A $1.67 million grant from the National Institutes of Health will support University of Maryland College of Education research that promotes children’s friendships across different backgrounds and aims to reduce prejudice in childhood.
The Eunice Kennedy Shriver National Institute of Child Health and Human Development award will fund research to evaluate the effectiveness of a classroom program, comparing whether participants hold fewer gender, racial and ethnic stereotypes, more cross-group friendships and a greater sense of school belonging than children in the control group.
The four-year study will address issues of equity, fairness and mutual respect in peer relationships, and aims to foster positive classroom environments that stimulate academic learning and achievement in schools, with inclusivity among children playing a key role.
“This is a very timely issue right now in our culture and country,” said Melanie Killen, a professor in the Department of Human Development and Quantitative Methodology and the project lead. “There are tensions and crises about inclusion and exclusion based on race, ethnicity and immigrant status, to name a few. Stereotypes are deeply entrenched by adulthood. The time for intervention is in childhood.”
Previous research has shown that social segregation has long-term detrimental effects on children’s physical, emotional and academic development. The “Developing Inclusive Youth” project, which includes Tracy Sweet, associate professor in the Department of Human Development and Quantitative Methodology, is rooted in a three-year study funded by the National Science Foundation and led by Killen and Laura Stapleton, professor and associate dean of the college.
The research team’s in-classroom intervention program has students in grades 3–5 view a series of online, animated scenarios about peer social encounters. The first session, for instance, involves characters deciding whether to include a “new kid” in playing at recess; other scenarios include social interactions at a birthday party or in a science classroom that involve exclusion based on gender, race, ethnicity, immigrant status and wealth status.
Students are then asked to assess how they think the characters in the scenarios feel, evaluate decisions of peer inclusion or exclusion, and choose how they think the characters should react in the situation.

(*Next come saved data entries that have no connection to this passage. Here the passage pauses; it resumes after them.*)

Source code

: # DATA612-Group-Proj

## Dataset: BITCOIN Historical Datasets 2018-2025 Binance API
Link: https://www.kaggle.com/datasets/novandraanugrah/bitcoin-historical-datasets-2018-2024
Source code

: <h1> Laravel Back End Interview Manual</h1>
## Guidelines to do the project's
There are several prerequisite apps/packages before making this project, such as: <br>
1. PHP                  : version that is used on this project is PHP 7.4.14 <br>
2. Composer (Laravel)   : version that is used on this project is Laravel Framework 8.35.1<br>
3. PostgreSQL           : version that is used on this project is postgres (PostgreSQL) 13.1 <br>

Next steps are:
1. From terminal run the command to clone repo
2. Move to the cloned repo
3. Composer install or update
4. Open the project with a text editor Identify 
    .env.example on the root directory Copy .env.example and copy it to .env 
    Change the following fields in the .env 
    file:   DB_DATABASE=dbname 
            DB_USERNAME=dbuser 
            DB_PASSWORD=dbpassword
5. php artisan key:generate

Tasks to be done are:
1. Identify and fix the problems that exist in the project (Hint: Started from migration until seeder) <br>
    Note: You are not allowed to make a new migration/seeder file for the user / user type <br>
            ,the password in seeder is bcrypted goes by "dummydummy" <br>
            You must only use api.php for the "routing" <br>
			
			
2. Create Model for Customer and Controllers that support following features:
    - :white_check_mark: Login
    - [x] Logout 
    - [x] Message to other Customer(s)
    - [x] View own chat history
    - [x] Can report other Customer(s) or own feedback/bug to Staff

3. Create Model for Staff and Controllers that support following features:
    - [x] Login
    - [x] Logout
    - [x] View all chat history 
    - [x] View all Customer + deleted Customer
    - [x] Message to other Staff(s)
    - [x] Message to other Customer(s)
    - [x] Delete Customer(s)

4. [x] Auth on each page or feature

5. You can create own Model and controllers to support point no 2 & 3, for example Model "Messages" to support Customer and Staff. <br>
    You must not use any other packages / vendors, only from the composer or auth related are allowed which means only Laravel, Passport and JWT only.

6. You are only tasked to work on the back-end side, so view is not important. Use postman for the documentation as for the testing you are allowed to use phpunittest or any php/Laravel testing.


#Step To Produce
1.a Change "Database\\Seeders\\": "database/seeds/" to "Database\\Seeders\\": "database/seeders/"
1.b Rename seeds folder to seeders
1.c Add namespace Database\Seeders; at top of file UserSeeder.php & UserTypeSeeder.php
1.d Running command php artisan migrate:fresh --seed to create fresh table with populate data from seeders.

Teachers, trained by the researchers, then facilitate classroom discussion about inclusivity based on the animated scenario. The discussion often results in students relating the scenario to real-life situations, Killen said.
“The science scenario, where a girl is excluded from a group project, came up in the classroom discussion and led one girl to tell the others that it was similar to when she wasn’t allowed to play soccer with the boys at recess. The boys said, ‘We didn’t know you wanted to play,’ and then publicly stated [in the classroom] that they’re going to help her. That’s a way to change norms and expectations,” she said.
The NIH grant will expand the “Developing Inclusive Youth” project beyond the feasibility study of 400 students in Montgomery County, Maryland, to additional schools in its public school system; the project has received interest from school systems in other states and countries as well.